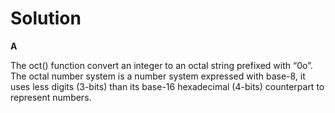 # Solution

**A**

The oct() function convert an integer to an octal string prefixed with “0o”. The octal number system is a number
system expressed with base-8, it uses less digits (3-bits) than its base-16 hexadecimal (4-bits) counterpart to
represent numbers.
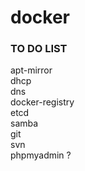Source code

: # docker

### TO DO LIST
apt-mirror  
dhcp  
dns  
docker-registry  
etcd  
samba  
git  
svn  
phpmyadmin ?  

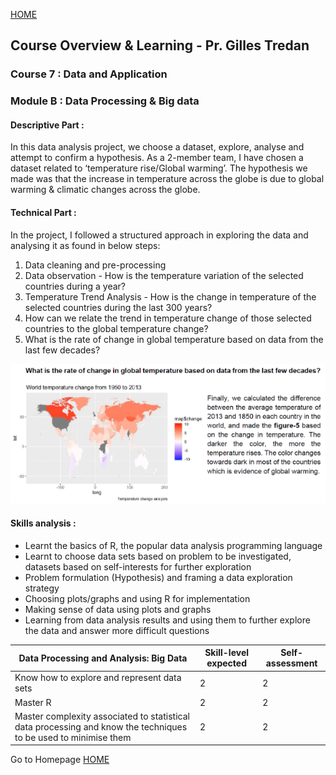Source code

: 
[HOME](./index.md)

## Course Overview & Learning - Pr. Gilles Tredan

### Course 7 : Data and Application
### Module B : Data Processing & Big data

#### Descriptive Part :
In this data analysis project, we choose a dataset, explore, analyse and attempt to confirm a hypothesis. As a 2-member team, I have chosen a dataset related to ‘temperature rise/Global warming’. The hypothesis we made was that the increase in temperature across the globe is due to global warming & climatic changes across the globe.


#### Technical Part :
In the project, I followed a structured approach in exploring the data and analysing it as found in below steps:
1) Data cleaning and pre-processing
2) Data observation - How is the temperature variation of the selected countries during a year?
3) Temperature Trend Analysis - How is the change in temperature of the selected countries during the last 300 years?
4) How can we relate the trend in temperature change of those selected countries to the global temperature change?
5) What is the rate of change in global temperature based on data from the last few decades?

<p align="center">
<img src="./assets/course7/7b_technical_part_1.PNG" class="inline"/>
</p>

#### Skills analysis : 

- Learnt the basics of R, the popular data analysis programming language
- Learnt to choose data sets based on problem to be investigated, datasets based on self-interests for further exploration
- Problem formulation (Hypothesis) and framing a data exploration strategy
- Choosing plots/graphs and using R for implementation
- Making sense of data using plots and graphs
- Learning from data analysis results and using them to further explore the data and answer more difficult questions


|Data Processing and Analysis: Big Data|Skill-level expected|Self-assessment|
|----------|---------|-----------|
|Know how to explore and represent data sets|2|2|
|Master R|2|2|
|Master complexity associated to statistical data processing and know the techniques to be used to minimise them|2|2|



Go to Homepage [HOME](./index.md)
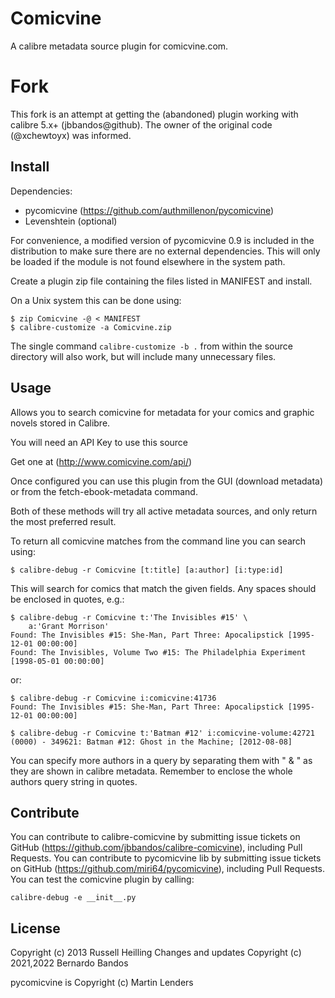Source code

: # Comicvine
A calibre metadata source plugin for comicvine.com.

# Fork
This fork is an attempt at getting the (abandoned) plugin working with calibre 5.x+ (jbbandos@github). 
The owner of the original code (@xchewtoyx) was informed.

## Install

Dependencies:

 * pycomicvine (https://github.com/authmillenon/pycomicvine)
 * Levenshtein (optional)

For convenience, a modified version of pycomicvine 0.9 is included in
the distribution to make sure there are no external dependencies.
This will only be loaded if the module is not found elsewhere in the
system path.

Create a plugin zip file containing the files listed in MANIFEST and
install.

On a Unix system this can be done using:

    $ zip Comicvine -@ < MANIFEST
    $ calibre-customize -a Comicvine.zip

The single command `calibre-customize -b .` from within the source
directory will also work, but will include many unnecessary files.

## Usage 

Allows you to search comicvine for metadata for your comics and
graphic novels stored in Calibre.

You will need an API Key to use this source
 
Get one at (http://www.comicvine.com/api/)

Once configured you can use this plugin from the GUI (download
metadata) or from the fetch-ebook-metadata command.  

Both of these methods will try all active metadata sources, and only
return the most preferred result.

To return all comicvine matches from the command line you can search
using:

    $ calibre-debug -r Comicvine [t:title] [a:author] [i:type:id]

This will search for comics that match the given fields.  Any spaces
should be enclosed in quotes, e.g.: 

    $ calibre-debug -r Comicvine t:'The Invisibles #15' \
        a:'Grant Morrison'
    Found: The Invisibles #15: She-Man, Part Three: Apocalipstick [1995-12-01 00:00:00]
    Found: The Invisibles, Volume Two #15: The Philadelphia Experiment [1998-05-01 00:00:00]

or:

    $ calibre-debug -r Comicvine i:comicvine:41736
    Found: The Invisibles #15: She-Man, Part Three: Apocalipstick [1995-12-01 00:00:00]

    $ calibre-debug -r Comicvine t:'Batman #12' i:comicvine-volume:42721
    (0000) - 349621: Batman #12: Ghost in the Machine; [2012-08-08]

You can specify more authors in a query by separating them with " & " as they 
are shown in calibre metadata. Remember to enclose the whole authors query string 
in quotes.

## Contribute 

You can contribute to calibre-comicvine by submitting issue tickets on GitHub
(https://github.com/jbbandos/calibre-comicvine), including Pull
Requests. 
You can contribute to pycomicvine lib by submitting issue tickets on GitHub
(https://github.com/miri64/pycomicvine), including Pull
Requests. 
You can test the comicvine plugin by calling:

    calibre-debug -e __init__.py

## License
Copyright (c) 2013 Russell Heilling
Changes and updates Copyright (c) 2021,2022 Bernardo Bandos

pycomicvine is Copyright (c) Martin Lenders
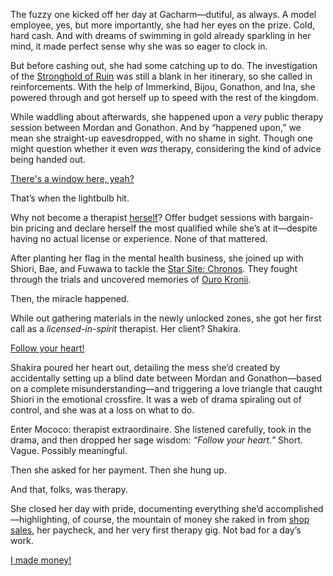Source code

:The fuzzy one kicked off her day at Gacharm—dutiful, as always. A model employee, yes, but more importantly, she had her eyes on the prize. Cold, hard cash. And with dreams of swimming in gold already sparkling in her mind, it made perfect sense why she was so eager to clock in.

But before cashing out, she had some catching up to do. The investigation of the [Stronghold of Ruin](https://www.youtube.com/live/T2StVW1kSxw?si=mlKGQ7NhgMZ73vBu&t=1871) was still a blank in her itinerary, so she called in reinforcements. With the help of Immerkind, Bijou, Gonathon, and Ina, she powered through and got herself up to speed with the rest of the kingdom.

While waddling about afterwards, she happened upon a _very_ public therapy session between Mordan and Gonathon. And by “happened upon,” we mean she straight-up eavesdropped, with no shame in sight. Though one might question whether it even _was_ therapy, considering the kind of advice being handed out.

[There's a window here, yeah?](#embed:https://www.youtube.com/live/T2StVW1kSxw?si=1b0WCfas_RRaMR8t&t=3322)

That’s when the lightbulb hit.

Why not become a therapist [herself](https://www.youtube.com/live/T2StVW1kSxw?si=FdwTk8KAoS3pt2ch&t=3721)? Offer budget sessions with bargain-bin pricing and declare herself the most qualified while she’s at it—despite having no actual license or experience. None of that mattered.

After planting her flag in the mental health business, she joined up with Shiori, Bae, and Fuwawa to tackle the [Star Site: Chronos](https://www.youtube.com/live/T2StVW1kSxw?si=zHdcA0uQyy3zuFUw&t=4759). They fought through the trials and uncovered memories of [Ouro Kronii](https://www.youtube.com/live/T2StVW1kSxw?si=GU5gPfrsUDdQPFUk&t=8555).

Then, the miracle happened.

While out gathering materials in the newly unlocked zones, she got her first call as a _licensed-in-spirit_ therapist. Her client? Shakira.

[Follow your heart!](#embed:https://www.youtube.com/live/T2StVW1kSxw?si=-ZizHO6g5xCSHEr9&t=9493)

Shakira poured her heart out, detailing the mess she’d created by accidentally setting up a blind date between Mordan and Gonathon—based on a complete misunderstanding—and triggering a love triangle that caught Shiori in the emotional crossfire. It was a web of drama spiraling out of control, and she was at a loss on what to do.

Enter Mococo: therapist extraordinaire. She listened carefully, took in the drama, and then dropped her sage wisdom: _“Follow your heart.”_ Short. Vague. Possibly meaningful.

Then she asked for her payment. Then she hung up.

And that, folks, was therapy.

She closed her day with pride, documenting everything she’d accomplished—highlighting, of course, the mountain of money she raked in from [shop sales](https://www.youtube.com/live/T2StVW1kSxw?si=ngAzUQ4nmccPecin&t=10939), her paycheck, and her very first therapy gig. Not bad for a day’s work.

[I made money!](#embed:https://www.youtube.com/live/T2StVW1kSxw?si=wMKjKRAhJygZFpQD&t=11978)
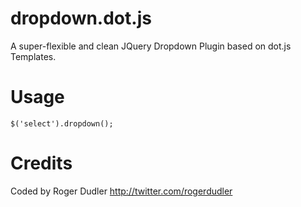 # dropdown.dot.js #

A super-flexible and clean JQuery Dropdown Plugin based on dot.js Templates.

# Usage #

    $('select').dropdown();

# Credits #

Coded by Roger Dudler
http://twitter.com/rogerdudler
——————
Exercise: I'd like the number of lines in the listing above that contain the string "graphs", and only the number.

Answer space: 2